Extracted records: Begin

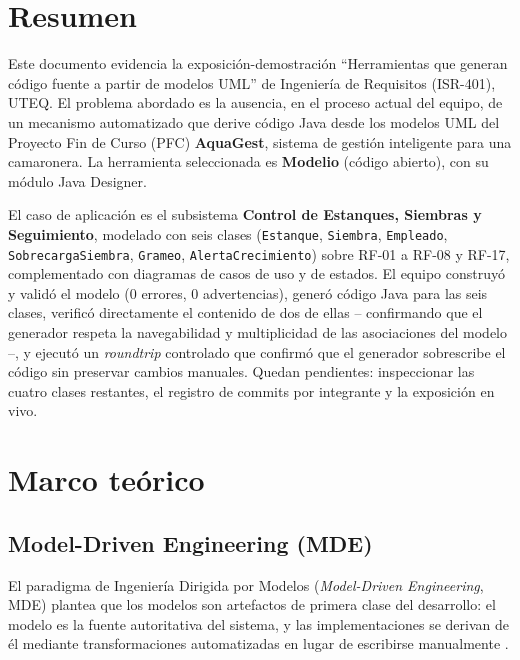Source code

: \documentclass[11pt,a4paper]{article}
\begin{document}
\newpage


\tableofcontents
\newpage

\section*{Resumen}

Este documento evidencia la exposición-demostración ``Herramientas que generan
código fuente a partir de modelos UML'' de Ingeniería de Requisitos (ISR-401),
UTEQ. El problema abordado es la ausencia, en el proceso actual del equipo, de
un mecanismo automatizado que derive código Java desde los modelos UML del
Proyecto Fin de Curso (PFC) \textbf{AquaGest}, sistema de gestión inteligente
para una camaronera. La herramienta seleccionada es \textbf{Modelio} (código
abierto), con su módulo Java Designer.

El caso de aplicación es el subsistema \textbf{Control de Estanques, Siembras y
Seguimiento}, modelado con seis clases (\texttt{Estanque}, \texttt{Siembra},
\texttt{Empleado}, \texttt{SobrecargaSiembra}, \texttt{Grameo},
\texttt{AlertaCrecimiento}) sobre RF-01 a RF-08 y RF-17, complementado con
diagramas de casos de uso y de estados. El equipo construyó y validó el modelo
(0 errores, 0 advertencias), generó código Java para las seis clases, verificó
directamente el contenido de dos de ellas -- confirmando que el generador
respeta la navegabilidad y multiplicidad de las asociaciones del modelo --, y
ejecutó un \textit{roundtrip} controlado que confirmó que el generador
sobrescribe el código sin preservar cambios manuales. Quedan pendientes:
inspeccionar las cuatro clases restantes, el registro de commits por
integrante y la exposición en vivo.





\section{Marco teórico}
\label{sec:marco-teorico}

\subsection{Model-Driven Engineering (MDE)}
El paradigma de Ingeniería Dirigida por Modelos (\textit{Model-Driven Engineering},
MDE) plantea que los modelos son artefactos de primera clase del desarrollo: el
modelo es la fuente autoritativa del sistema, y las implementaciones se derivan de
él mediante transformaciones automatizadas en lugar de escribirse manualmente
\cite{schmidt2006,bucchiarone2020}.
\end{document}
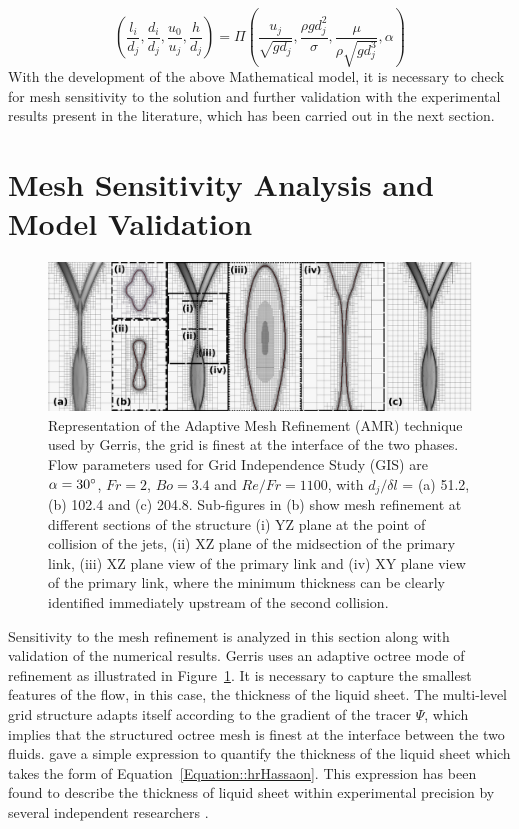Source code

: \documentclass[%
aip,
sd,%
amsmath,amssymb,
preprint,%
author-year,%
]{revtex4-1}
\begin{document}
\begin{equation}\label{Equation::Pi}
\left(\frac{l_i}{d_j},\frac{d_i}{d_j},\frac{u_0}{u_j},\frac{h}{d_j}\right) = \Pi\left(\frac{u_j}{\sqrt{gd_j}},\frac{\rho gd_j^2}{\sigma},\frac{\mu}{\rho\sqrt{gd_j^3}},\alpha\right)
\end{equation}
With the development of the above Mathematical model, it is necessary to check for mesh sensitivity to the solution and further validation with the experimental results present in the literature, which has been carried out in the next section.

\section{ Mesh Sensitivity Analysis and Model Validation}\label{section::valid}
\begin{figure}
	\centering
	\includegraphics[width=\linewidth]{figGIS}
	\caption{Representation of the Adaptive Mesh Refinement (AMR) technique used by Gerris, the grid is finest at the interface of the two phases. Flow parameters used for Grid Independence Study (GIS) are $\alpha = 30\degree$, $Fr = 2$, $Bo = 3.4$ and $Re/Fr = 1100$, with $d_j/\delta l$ = (a) 51.2,(b) 102.4 and (c) 204.8. Sub-figures in (b) show mesh refinement at different sections of the structure (i) YZ plane at the point of collision of the jets, (ii) XZ plane of the midsection of the primary link, (iii) XZ plane view of the primary link and (iv) XY plane view of the primary link, where the minimum thickness can be clearly identified immediately upstream of the second collision.}
	\label{Figure::GISfigures}
\end{figure}
Sensitivity to the mesh refinement is analyzed in this section along with validation of the numerical results. Gerris uses an adaptive octree mode of refinement as illustrated in Figure~\ref{Figure::GISfigures}. It is necessary to capture the smallest features of the flow, in this case, the thickness of the liquid sheet. The multi-level grid structure adapts itself according to the gradient of the tracer $\Psi$, which implies that the structured octree mesh is finest at the interface between the two fluids. \cite{hasson1964thickness} gave a simple expression to quantify the thickness of the liquid sheet which takes the form of Equation~\ref{Equation::hrHassaon}. This expression has been found to describe the thickness of liquid sheet within experimental precision by several independent researchers \citep{poulikakos1998thickness,choo2001parametric,ekimova2015liquid}.
\end{document}
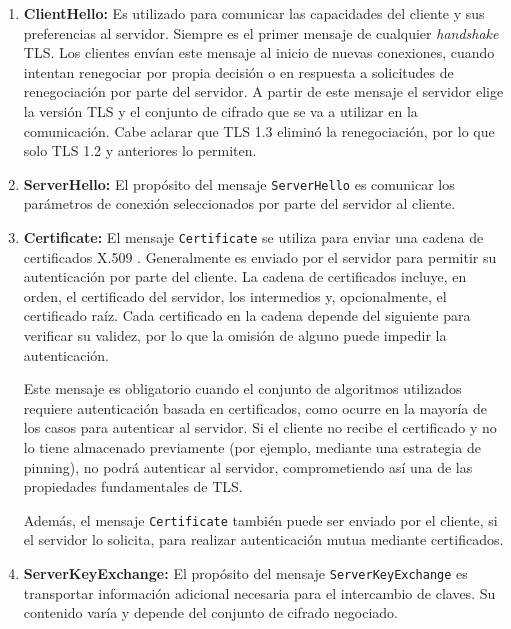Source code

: \begin{enumerate}
    
    \item \textbf{ClientHello: } Es utilizado para comunicar las capacidades del cliente y sus preferencias al servidor. Siempre es el primer mensaje de cualquier \textit{handshake} TLS. Los clientes envían este mensaje al inicio de nuevas conexiones, cuando intentan renegociar por propia decisión o en respuesta a solicitudes de renegociación por parte del servidor. A partir de este mensaje el servidor elige la versión TLS y el conjunto de cifrado que se va a utilizar en la comunicación. Cabe aclarar que TLS 1.3 eliminó la renegociación, por lo que solo TLS 1.2 y anteriores lo permiten.

    \item \textbf{ServerHello: }El propósito del mensaje \texttt{ServerHello} es comunicar los parámetros de conexión seleccionados por parte del servidor al cliente.



    \item \textbf{Certificate: }El mensaje \texttt{Certificate} se utiliza para enviar una cadena de certificados X.509 \cite{housley1999rfc2459}. Generalmente es enviado por el servidor para permitir su autenticación por parte del cliente. La cadena de certificados incluye, en orden, el certificado del servidor, los intermedios y, opcionalmente, el certificado raíz. Cada certificado en la cadena depende del siguiente para verificar su validez, por lo que la omisión de alguno puede impedir la autenticación.

    Este mensaje es obligatorio cuando el conjunto de algoritmos utilizados requiere autenticación basada en certificados, como ocurre en la mayoría de los casos para autenticar al servidor. Si el cliente no recibe el certificado y no lo tiene almacenado previamente (por ejemplo, mediante una estrategia de pinning), no podrá autenticar al servidor, comprometiendo así una de las propiedades fundamentales de TLS.
    
    Además, el mensaje \texttt{Certificate} también puede ser enviado por el cliente, si el servidor lo solicita, para realizar autenticación mutua mediante certificados.


    \item \textbf{ServerKeyExchange: }El propósito del mensaje \texttt{ServerKeyExchange} es transportar información adicional necesaria para el intercambio de claves. Su contenido varía y depende del conjunto de cifrado negociado.


\end{enumerate}
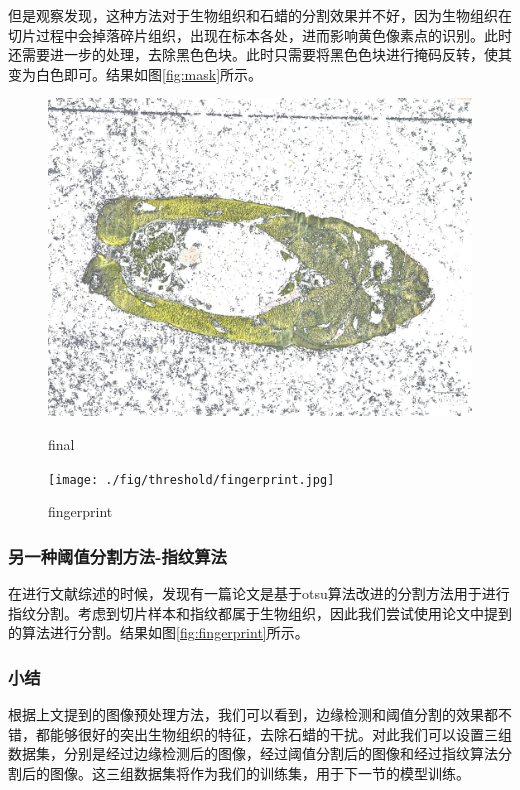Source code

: 但是观察发现，这种方法对于生物组织和石蜡的分割效果并不好，因为生物组织在切片过程中会掉落碎片组织，出现在标本各处，进而影响黄色像素点的识别。此时还需要进一步的处理，去除黑色色块。此时只需要将黑色色块进行掩码反转，使其变为白色即可。结果如图\autoref{fig:mask}所示。

\begin{figure}
    \centering
    \begin{minipage}{0.4\textwidth}
        \centering
        \includegraphics[width=\textwidth]{./fig/threshold/final.jpg}
        \caption{final}
        \label{fig:mask}
    \end{minipage}
    \begin{minipage}{0.4\textwidth}
        \centering
        \texttt{[image: ./fig/threshold/fingerprint.jpg]}
        \caption{fingerprint}
        \label{fig:fingerprint}
    \end{minipage}
\end{figure}

\subsubsection{另一种阈值分割方法-指纹算法}
在进行文献综述的时候，发现有一篇论文是基于otsu算法改进的分割方法用于进行指纹分割。考虑到切片样本和指纹都属于生物组织，因此我们尝试使用论文中提到的算法进行分割。结果如图\autoref{fig:fingerprint}所示。

\subsubsection{小结}
根据上文提到的图像预处理方法，我们可以看到，边缘检测和阈值分割的效果都不错，都能够很好的突出生物组织的特征，去除石蜡的干扰。对此我们可以设置三组数据集，分别是经过边缘检测后的图像，经过阈值分割后的图像和经过指纹算法分割后的图像。这三组数据集将作为我们的训练集，用于下一节的模型训练。

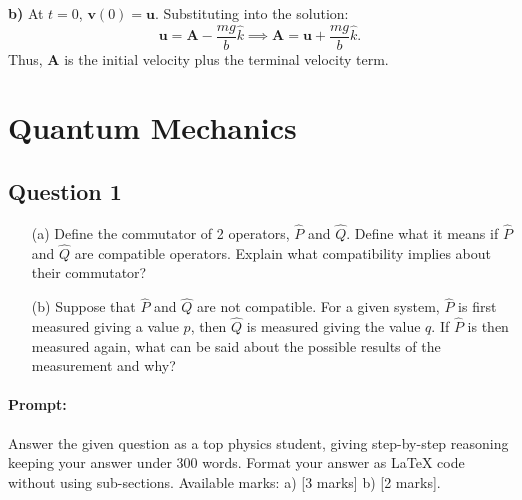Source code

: \documentclass{article}
\begin{document}
\textbf{b)} At \( t = 0 \), \( \mathbf{v}(0) = \mathbf{u} \). Substituting into the solution:  
\[
\mathbf{u} = \mathbf{A} - \frac{mg}{b} \hat{k} \implies \mathbf{A} = \mathbf{u} + \frac{mg}{b} \hat{k}.
\]  
Thus, \( \mathbf{A} \) is the initial velocity plus the terminal velocity term.  



\section{Quantum Mechanics}

\subsection{Question 1}

\begin{enumerate}
    \item[(a)] Define the commutator of 2 operators, $\hat{P}$ and $\hat{Q}$. Define what it means if $\hat{P}$ and $\hat{Q}$ are compatible operators. Explain what compatibility implies about their commutator?
    \item[(b)] Suppose that $\hat{P}$ and $\hat{Q}$ are not compatible. For a given system, $\hat{P}$ is first measured giving a value $p$, then $\hat{Q}$ is measured giving the value $q$. If $\hat{P}$ is then measured again, what can be said about the possible results of the measurement and why?
\end{enumerate}

\paragraph{Prompt: \\} 
Answer the given question as a top physics student, giving step-by-step reasoning keeping your answer under 300 words. Format your answer as LaTeX code without using sub-sections. Available marks: a) [3 marks] b) [2 marks].
\end{document}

Extracted records: End

Only the lines from the start of the material through the line containing "código fuente a" should be transcribed. Pictures stay out.

Exercise response —
Source code

: \documentclass[11pt,a4paper]{article}
\begin{document}
\newpage


\tableofcontents
\newpage

\section*{Resumen}

Este documento evidencia la exposición-demostración ``Herramientas que generan
código fuente a partir de modelos UML'' de Ingeniería de Requisitos (ISR-401),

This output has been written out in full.